REA Group share price performance over the last four years
Home prices in Australia’s capital cities rose to a peak at the end of 2017 and have been declining ever since. At the time REA’s share price was trading in the $60s and there was concern that it would fall as the value of homes fell, especially in Sydney and Melbourne. But this thinking missed the point that REA makes money from the number of properties listed for sale, not their value.
Home prices across Australia’s capital cities
Unfortunately, as the property market heated up less houses were being listed for sale either in anticipation of still higher prices to come or because it was just too easy to sell without advertising. The number of homes listed for sale has been declining year after year and worsened again in 2019. The number of homes listed for sale is now at a multi-decade low.
Number of homes listed for sale across Australia’s capital cities
So, what on earth has driven REA’s stock price to 20 per cent-plus compound average annual gains for so many years?
REA’s revenues and earnings from FY2016 to FY2019
Over the four years from financial year 2016 to 2019, REA’s earnings have grown by more than 50 per cent from $342 million to more than half a billion dollars. This stellar performance in profitability has come about as revenues have themselves grown from less than $600 million to almost $900 million.
REA’s growth has come despite a poor macro backdrop of weak and declining listings. Instead management has been able to push prices up and attract vendors to purchase higher-valued ads. This was demonstrated yet again at REA’s full year 2019 results last week.
Management confirmed another of double-digit percentage price increases and showed the mix towards high value ad continues to increase, with further increases guaranteed as more agents have already contractually committed to premiere ads for the years ahead.

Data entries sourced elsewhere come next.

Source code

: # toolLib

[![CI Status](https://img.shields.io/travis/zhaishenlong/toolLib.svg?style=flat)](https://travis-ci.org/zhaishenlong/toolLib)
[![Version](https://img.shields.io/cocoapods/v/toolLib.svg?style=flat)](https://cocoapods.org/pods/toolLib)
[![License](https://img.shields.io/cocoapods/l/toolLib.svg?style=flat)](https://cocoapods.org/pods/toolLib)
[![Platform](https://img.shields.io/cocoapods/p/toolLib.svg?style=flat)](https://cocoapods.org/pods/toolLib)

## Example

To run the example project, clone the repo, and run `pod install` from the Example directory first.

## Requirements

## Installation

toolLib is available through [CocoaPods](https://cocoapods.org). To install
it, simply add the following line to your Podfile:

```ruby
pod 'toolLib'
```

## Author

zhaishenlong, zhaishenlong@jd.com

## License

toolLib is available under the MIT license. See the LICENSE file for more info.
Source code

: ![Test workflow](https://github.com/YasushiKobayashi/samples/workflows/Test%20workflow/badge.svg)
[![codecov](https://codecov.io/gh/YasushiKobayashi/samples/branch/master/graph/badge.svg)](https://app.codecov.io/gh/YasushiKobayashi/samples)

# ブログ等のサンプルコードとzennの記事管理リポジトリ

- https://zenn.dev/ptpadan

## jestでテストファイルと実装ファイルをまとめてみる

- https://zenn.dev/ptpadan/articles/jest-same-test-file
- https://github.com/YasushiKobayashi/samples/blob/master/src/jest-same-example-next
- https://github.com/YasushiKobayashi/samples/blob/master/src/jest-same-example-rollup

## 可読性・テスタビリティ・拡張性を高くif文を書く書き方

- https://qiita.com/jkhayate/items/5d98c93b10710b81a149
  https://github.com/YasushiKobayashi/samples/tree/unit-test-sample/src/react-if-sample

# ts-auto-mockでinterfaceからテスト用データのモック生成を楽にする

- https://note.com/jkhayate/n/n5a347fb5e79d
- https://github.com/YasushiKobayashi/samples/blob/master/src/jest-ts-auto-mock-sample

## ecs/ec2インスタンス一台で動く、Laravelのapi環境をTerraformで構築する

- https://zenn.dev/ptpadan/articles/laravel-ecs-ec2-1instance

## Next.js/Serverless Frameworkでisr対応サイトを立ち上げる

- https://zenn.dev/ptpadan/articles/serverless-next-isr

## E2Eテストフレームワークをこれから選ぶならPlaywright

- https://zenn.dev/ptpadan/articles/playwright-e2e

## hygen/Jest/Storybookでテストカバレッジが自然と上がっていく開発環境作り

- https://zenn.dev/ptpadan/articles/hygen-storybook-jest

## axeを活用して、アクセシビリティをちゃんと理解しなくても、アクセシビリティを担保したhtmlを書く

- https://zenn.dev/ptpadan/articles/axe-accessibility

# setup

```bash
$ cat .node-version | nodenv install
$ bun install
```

REA’s increasing mix of higher valued ads
REA has shown it can keep growing even in a declining market environment (how many other companies can say that?!). With the benefit of a turn in the listings environment, maybe later this year, or maybe next, we look forward to an acceleration in growth and more years of strong share price appreciation for our clients.
The Montgomery Global Funds and Montaka own shares in REA Group. This article was prepared 15 August with the information we have today, and our view may change. It does not constitute formal advice or professional investment advice. If you wish to trade REA Group you should seek financial advice.